● **Task requirements**
Find the line containing "的正确性, 而这是伪码所无法办到的." in the material below; copy that line and all following lines exactly.

● **Data supplied**

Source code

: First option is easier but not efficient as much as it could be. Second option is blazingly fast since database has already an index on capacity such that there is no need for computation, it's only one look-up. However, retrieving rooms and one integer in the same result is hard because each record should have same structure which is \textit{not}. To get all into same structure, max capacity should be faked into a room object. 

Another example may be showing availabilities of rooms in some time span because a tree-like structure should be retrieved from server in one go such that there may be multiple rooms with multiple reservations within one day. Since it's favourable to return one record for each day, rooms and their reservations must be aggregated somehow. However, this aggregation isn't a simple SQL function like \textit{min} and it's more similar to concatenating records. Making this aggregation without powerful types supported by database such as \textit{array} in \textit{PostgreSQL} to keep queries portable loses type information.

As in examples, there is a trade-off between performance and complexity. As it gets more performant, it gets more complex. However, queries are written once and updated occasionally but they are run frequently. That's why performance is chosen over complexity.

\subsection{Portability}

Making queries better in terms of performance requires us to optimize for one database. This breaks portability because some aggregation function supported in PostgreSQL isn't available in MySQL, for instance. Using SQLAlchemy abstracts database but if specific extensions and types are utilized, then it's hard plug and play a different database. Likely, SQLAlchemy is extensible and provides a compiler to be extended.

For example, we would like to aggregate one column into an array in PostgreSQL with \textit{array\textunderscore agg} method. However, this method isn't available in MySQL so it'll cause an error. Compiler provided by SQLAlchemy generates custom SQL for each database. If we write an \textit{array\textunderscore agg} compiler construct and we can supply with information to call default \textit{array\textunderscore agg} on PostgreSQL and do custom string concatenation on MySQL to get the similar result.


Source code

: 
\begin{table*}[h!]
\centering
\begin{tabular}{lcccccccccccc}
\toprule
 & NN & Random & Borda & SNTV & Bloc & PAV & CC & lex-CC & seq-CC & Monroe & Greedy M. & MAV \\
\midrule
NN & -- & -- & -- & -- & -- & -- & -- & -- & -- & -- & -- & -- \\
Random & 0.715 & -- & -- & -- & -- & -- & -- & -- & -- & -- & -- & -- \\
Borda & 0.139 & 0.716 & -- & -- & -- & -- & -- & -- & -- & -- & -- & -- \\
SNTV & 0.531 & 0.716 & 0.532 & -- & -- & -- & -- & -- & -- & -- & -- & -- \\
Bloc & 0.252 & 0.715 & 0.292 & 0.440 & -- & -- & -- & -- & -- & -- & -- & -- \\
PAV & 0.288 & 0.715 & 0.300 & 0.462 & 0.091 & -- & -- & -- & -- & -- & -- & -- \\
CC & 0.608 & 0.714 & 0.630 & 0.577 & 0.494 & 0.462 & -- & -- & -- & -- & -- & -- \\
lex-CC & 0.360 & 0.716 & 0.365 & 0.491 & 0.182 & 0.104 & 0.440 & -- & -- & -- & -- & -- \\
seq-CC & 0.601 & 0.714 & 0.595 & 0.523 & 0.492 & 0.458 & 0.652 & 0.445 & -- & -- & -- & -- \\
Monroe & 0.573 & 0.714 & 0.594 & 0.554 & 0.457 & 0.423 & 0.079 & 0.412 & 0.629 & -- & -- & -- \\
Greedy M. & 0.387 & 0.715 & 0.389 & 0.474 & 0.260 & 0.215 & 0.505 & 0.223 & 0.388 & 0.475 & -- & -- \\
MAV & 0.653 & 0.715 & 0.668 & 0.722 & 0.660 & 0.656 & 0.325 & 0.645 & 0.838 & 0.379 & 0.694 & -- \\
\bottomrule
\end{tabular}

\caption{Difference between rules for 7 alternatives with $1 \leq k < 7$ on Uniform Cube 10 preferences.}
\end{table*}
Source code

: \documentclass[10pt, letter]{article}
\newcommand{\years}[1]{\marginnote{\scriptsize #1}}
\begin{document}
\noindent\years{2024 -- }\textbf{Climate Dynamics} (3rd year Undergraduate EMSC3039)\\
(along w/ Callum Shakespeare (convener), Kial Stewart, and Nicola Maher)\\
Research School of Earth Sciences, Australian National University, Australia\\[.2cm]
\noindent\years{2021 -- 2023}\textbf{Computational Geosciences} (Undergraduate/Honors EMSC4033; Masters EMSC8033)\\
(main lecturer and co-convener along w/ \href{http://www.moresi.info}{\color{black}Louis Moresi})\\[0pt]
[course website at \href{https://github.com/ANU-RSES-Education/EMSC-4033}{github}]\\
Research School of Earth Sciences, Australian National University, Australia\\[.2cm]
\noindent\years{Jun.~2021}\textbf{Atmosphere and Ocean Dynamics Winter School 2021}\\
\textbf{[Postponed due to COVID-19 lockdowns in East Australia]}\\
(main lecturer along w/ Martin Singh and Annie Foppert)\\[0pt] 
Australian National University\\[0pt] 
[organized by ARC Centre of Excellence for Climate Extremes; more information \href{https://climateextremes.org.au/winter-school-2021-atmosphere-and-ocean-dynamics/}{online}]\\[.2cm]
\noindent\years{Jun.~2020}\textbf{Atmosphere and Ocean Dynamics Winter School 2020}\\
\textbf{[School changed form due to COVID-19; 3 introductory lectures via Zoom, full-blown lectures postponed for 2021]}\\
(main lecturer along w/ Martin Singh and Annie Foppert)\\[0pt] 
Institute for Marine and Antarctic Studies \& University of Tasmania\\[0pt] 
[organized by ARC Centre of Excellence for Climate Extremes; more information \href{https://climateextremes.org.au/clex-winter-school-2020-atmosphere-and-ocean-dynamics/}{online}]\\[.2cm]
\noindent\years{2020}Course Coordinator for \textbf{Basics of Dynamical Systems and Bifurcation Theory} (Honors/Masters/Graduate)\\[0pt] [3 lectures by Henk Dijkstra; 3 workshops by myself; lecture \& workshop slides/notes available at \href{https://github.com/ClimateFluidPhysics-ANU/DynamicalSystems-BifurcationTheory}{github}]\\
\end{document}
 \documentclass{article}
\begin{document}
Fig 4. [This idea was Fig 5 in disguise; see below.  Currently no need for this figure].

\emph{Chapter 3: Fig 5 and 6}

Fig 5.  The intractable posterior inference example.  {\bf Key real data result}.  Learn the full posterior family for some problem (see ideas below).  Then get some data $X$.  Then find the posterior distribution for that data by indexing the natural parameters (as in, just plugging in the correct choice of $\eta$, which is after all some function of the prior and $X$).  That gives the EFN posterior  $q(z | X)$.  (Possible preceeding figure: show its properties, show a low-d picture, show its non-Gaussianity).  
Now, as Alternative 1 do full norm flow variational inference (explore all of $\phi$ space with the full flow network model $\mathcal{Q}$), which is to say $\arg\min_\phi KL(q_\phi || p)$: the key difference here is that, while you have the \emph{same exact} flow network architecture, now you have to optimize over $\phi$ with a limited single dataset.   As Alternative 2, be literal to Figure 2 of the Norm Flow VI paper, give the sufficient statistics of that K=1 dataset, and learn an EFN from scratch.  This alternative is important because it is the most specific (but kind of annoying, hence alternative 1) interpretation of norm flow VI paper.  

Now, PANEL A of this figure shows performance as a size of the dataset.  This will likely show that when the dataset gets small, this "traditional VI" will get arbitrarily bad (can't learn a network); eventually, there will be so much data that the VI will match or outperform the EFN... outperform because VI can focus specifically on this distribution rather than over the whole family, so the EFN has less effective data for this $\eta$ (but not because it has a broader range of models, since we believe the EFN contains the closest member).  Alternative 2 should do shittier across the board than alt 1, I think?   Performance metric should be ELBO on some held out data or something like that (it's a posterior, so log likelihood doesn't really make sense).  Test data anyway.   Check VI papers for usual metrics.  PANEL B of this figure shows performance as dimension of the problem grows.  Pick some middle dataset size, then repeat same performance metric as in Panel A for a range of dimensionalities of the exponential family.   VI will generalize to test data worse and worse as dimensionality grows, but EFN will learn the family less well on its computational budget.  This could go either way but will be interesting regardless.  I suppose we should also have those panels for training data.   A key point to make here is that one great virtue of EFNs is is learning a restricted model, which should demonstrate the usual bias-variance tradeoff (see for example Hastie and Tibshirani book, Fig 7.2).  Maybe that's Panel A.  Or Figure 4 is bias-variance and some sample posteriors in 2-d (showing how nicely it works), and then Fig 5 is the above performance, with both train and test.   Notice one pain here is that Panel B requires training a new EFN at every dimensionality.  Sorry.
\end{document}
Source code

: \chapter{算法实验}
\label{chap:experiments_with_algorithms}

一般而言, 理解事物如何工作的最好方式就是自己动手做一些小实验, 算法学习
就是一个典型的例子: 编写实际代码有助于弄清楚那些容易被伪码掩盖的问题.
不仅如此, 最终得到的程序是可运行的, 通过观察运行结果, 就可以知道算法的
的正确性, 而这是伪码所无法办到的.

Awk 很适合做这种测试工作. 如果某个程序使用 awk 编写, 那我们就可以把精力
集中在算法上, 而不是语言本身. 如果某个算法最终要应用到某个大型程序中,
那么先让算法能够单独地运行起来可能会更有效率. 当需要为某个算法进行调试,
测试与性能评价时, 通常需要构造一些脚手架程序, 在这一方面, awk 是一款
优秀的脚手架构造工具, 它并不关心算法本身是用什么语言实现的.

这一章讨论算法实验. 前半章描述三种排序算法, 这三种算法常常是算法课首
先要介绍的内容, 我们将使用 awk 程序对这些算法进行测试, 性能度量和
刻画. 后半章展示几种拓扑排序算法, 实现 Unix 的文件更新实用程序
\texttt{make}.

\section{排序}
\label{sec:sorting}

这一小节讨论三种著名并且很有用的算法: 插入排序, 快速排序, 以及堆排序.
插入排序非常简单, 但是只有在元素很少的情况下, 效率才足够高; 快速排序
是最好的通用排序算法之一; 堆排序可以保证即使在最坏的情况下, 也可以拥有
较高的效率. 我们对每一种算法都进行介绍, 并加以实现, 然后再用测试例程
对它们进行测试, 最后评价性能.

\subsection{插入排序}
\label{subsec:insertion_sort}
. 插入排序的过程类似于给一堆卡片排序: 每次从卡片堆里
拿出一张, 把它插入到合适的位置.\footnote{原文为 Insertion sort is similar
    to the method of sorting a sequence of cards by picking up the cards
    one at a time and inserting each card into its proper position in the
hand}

● **Completed exercise**
的正确性, 而这是伪码所无法办到的.

Awk 很适合做这种测试工作. 如果某个程序使用 awk 编写, 那我们就可以把精力
集中在算法上, 而不是语言本身. 如果某个算法最终要应用到某个大型程序中,
那么先让算法能够单独地运行起来可能会更有效率. 当需要为某个算法进行调试,
测试与性能评价时, 通常需要构造一些脚手架程序, 在这一方面, awk 是一款
优秀的脚手架构造工具, 它并不关心算法本身是用什么语言实现的.

这一章讨论算法实验. 前半章描述三种排序算法, 这三种算法常常是算法课首
先要介绍的内容, 我们将使用 awk 程序对这些算法进行测试, 性能度量和
刻画. 后半章展示几种拓扑排序算法, 实现 Unix 的文件更新实用程序
\texttt{make}.

\section{排序}
\label{sec:sorting}

这一小节讨论三种著名并且很有用的算法: 插入排序, 快速排序, 以及堆排序.
插入排序非常简单, 但是只有在元素很少的情况下, 效率才足够高; 快速排序
是最好的通用排序算法之一; 堆排序可以保证即使在最坏的情况下, 也可以拥有
较高的效率. 我们对每一种算法都进行介绍, 并加以实现, 然后再用测试例程
对它们进行测试, 最后评价性能.

\subsection{插入排序}
\label{subsec:insertion_sort}
. 插入排序的过程类似于给一堆卡片排序: 每次从卡片堆里
拿出一张, 把它插入到合适的位置.\footnote{原文为 Insertion sort is similar
    to the method of sorting a sequence of cards by picking up the cards
    one at a time and inserting each card into its proper position in the
hand}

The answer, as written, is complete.